__THE DATA__
⟨

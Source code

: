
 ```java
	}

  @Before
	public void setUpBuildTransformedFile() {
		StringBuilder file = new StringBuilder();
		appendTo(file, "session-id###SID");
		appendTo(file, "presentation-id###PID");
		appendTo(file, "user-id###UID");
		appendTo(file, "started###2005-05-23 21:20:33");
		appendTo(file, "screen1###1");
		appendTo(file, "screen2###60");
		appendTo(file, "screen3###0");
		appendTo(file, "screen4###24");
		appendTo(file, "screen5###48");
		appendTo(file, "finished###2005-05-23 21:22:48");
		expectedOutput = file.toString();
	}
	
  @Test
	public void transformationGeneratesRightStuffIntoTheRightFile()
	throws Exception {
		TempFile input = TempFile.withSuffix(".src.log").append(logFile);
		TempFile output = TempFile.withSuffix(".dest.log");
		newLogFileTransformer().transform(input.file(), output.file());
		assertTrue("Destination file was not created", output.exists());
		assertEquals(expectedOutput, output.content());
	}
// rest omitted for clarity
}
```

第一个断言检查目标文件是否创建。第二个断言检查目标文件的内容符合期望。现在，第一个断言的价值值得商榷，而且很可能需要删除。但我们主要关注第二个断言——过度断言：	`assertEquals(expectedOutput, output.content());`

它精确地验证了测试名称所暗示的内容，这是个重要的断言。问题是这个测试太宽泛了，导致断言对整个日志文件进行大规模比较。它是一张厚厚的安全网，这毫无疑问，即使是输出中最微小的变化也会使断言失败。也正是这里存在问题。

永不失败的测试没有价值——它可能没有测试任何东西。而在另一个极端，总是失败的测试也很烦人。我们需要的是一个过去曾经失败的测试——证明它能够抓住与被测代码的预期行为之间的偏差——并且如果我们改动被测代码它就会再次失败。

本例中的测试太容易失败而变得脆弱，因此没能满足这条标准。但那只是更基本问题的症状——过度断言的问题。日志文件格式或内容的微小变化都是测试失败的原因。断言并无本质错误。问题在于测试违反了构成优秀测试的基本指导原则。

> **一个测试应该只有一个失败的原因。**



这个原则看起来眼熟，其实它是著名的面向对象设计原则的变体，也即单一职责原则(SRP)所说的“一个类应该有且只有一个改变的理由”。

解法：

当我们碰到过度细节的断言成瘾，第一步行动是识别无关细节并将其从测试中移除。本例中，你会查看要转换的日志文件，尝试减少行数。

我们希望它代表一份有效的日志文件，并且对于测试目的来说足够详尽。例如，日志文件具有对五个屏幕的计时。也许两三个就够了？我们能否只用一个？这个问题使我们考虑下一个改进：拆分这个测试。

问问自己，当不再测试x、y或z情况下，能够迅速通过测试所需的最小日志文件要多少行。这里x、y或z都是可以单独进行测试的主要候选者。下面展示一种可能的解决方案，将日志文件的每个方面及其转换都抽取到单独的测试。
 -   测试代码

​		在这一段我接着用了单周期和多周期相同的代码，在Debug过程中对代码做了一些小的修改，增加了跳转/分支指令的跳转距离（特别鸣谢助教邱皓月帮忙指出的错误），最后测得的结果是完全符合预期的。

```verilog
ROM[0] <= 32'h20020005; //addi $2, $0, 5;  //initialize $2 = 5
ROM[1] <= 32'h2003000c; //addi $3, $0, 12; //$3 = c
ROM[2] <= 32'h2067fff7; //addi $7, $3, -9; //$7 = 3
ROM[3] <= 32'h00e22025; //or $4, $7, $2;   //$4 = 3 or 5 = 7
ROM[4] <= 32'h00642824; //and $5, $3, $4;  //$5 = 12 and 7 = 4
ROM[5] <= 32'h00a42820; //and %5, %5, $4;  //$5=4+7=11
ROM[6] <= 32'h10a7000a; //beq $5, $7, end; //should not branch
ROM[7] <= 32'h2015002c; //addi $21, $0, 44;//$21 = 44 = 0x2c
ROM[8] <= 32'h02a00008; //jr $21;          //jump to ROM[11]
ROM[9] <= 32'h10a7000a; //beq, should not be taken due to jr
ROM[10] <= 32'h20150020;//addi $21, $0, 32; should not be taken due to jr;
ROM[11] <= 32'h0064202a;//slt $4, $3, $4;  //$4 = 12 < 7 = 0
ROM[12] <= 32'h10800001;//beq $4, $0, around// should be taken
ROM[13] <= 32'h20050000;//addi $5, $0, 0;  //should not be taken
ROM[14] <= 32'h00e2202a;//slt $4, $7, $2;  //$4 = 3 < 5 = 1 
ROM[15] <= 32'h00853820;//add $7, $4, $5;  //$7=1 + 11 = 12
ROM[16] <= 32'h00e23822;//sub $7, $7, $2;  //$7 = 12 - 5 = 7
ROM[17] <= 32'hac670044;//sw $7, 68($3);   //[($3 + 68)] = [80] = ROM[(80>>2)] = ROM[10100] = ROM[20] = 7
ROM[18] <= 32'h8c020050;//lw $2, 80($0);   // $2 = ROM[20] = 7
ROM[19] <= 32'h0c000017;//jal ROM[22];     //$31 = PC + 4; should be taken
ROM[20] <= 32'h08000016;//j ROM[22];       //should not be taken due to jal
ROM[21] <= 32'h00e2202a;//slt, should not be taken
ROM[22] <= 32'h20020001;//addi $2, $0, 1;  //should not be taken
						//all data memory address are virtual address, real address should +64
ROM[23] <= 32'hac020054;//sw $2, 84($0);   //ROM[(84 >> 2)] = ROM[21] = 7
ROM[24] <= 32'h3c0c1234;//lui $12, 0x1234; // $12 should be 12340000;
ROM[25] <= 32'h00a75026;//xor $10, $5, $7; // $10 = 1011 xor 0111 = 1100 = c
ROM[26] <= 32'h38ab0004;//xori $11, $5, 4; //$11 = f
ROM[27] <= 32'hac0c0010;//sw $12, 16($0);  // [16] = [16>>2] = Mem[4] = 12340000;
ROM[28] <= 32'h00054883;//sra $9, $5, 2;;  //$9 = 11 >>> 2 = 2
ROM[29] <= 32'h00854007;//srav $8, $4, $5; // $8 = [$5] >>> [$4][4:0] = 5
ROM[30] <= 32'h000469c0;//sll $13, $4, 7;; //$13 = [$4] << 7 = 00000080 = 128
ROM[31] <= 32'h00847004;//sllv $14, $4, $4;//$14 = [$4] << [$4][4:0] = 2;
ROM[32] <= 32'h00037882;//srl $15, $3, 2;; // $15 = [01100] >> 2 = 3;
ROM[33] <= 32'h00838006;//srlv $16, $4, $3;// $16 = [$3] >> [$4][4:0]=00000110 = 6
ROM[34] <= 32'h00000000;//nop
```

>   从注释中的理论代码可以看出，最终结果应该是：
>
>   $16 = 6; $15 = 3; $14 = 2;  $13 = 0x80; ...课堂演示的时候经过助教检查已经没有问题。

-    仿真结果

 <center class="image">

⟩

__WORK INSTRUCTIONS__
For each line in the data, set it down again exactly.

__RESPONSE FOR THIS EXERCISE__
Source code

:
 ```java
	}

  @Before
	public void setUpBuildTransformedFile() {
		StringBuilder file = new StringBuilder();
		appendTo(file, "session-id###SID");
		appendTo(file, "presentation-id###PID");
		appendTo(file, "user-id###UID");
		appendTo(file, "started###2005-05-23 21:20:33");
		appendTo(file, "screen1###1");
		appendTo(file, "screen2###60");
		appendTo(file, "screen3###0");
		appendTo(file, "screen4###24");
		appendTo(file, "screen5###48");
		appendTo(file, "finished###2005-05-23 21:22:48");
		expectedOutput = file.toString();
	}
	
  @Test
	public void transformationGeneratesRightStuffIntoTheRightFile()
	throws Exception {
		TempFile input = TempFile.withSuffix(".src.log").append(logFile);
		TempFile output = TempFile.withSuffix(".dest.log");
		newLogFileTransformer().transform(input.file(), output.file());
		assertTrue("Destination file was not created", output.exists());
		assertEquals(expectedOutput, output.content());
	}
// rest omitted for clarity
}
```

第一个断言检查目标文件是否创建。第二个断言检查目标文件的内容符合期望。现在，第一个断言的价值值得商榷，而且很可能需要删除。但我们主要关注第二个断言——过度断言：	`assertEquals(expectedOutput, output.content());`

它精确地验证了测试名称所暗示的内容，这是个重要的断言。问题是这个测试太宽泛了，导致断言对整个日志文件进行大规模比较。它是一张厚厚的安全网，这毫无疑问，即使是输出中最微小的变化也会使断言失败。也正是这里存在问题。

永不失败的测试没有价值——它可能没有测试任何东西。而在另一个极端，总是失败的测试也很烦人。我们需要的是一个过去曾经失败的测试——证明它能够抓住与被测代码的预期行为之间的偏差——并且如果我们改动被测代码它就会再次失败。

本例中的测试太容易失败而变得脆弱，因此没能满足这条标准。但那只是更基本问题的症状——过度断言的问题。日志文件格式或内容的微小变化都是测试失败的原因。断言并无本质错误。问题在于测试违反了构成优秀测试的基本指导原则。

> **一个测试应该只有一个失败的原因。**



这个原则看起来眼熟，其实它是著名的面向对象设计原则的变体，也即单一职责原则(SRP)所说的“一个类应该有且只有一个改变的理由”。

解法：

当我们碰到过度细节的断言成瘾，第一步行动是识别无关细节并将其从测试中移除。本例中，你会查看要转换的日志文件，尝试减少行数。

我们希望它代表一份有效的日志文件，并且对于测试目的来说足够详尽。例如，日志文件具有对五个屏幕的计时。也许两三个就够了？我们能否只用一个？这个问题使我们考虑下一个改进：拆分这个测试。

问问自己，当不再测试x、y或z情况下，能够迅速通过测试所需的最小日志文件要多少行。这里x、y或z都是可以单独进行测试的主要候选者。下面展示一种可能的解决方案，将日志文件的每个方面及其转换都抽取到单独的测试。
 -   测试代码

​		在这一段我接着用了单周期和多周期相同的代码，在Debug过程中对代码做了一些小的修改，增加了跳转/分支指令的跳转距离（特别鸣谢助教邱皓月帮忙指出的错误），最后测得的结果是完全符合预期的。

```verilog
ROM[0] <= 32'h20020005; //addi $2, $0, 5;  //initialize $2 = 5
ROM[1] <= 32'h2003000c; //addi $3, $0, 12; //$3 = c
ROM[2] <= 32'h2067fff7; //addi $7, $3, -9; //$7 = 3
ROM[3] <= 32'h00e22025; //or $4, $7, $2;   //$4 = 3 or 5 = 7
ROM[4] <= 32'h00642824; //and $5, $3, $4;  //$5 = 12 and 7 = 4
ROM[5] <= 32'h00a42820; //and %5, %5, $4;  //$5=4+7=11
ROM[6] <= 32'h10a7000a; //beq $5, $7, end; //should not branch
ROM[7] <= 32'h2015002c; //addi $21, $0, 44;//$21 = 44 = 0x2c
ROM[8] <= 32'h02a00008; //jr $21;          //jump to ROM[11]
ROM[9] <= 32'h10a7000a; //beq, should not be taken due to jr
ROM[10] <= 32'h20150020;//addi $21, $0, 32; should not be taken due to jr;
ROM[11] <= 32'h0064202a;//slt $4, $3, $4;  //$4 = 12 < 7 = 0
ROM[12] <= 32'h10800001;//beq $4, $0, around// should be taken
ROM[13] <= 32'h20050000;//addi $5, $0, 0;  //should not be taken
ROM[14] <= 32'h00e2202a;//slt $4, $7, $2;  //$4 = 3 < 5 = 1 
ROM[15] <= 32'h00853820;//add $7, $4, $5;  //$7=1 + 11 = 12
ROM[16] <= 32'h00e23822;//sub $7, $7, $2;  //$7 = 12 - 5 = 7
ROM[17] <= 32'hac670044;//sw $7, 68($3);   //[($3 + 68)] = [80] = ROM[(80>>2)] = ROM[10100] = ROM[20] = 7
ROM[18] <= 32'h8c020050;//lw $2, 80($0);   // $2 = ROM[20] = 7
ROM[19] <= 32'h0c000017;//jal ROM[22];     //$31 = PC + 4; should be taken
ROM[20] <= 32'h08000016;//j ROM[22];       //should not be taken due to jal
ROM[21] <= 32'h00e2202a;//slt, should not be taken
ROM[22] <= 32'h20020001;//addi $2, $0, 1;  //should not be taken
						//all data memory address are virtual address, real address should +64
ROM[23] <= 32'hac020054;//sw $2, 84($0);   //ROM[(84 >> 2)] = ROM[21] = 7
ROM[24] <= 32'h3c0c1234;//lui $12, 0x1234; // $12 should be 12340000;
ROM[25] <= 32'h00a75026;//xor $10, $5, $7; // $10 = 1011 xor 0111 = 1100 = c
ROM[26] <= 32'h38ab0004;//xori $11, $5, 4; //$11 = f
ROM[27] <= 32'hac0c0010;//sw $12, 16($0);  // [16] = [16>>2] = Mem[4] = 12340000;
ROM[28] <= 32'h00054883;//sra $9, $5, 2;;  //$9 = 11 >>> 2 = 2
ROM[29] <= 32'h00854007;//srav $8, $4, $5; // $8 = [$5] >>> [$4][4:0] = 5
ROM[30] <= 32'h000469c0;//sll $13, $4, 7;; //$13 = [$4] << 7 = 00000080 = 128
ROM[31] <= 32'h00847004;//sllv $14, $4, $4;//$14 = [$4] << [$4][4:0] = 2;
ROM[32] <= 32'h00037882;//srl $15, $3, 2;; // $15 = [01100] >> 2 = 3;
ROM[33] <= 32'h00838006;//srlv $16, $4, $3;// $16 = [$3] >> [$4][4:0]=00000110 = 6
ROM[34] <= 32'h00000000;//nop
```

>   从注释中的理论代码可以看出，最终结果应该是：
>
>   $16 = 6; $15 = 3; $14 = 2;  $13 = 0x80; ...课堂演示的时候经过助教检查已经没有问题。

-    仿真结果

 <center class="image">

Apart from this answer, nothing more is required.